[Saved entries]
┄┄┄┄┄┄┄┄┄┄
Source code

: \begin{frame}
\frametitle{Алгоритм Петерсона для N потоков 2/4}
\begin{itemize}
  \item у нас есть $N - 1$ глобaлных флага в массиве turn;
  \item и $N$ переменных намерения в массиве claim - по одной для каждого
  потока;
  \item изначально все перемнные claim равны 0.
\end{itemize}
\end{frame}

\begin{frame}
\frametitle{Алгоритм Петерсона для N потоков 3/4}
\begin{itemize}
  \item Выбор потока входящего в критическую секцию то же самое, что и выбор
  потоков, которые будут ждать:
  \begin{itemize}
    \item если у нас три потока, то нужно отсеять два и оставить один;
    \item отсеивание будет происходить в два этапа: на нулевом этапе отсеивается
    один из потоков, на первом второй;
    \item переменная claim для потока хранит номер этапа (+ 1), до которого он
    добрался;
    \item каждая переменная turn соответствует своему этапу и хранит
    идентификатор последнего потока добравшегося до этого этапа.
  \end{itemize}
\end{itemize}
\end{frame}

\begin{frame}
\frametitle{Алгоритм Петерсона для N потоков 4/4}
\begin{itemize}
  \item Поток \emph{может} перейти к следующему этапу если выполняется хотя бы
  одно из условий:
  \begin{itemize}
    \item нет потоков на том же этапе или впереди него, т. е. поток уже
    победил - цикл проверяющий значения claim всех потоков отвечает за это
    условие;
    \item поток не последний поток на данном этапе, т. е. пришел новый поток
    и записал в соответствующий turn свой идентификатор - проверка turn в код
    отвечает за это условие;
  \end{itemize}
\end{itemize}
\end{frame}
┄┄┄┄┄┄┄┄┄┄
Your instructions. Find the lines in the entries above where "этапу" occurs, and copy each of them.

Problem solution.
    \item каждая переменная turn соответствует своему этапу и хранит
  \item Поток \emph{может} перейти к следующему этапу если выполняется хотя бы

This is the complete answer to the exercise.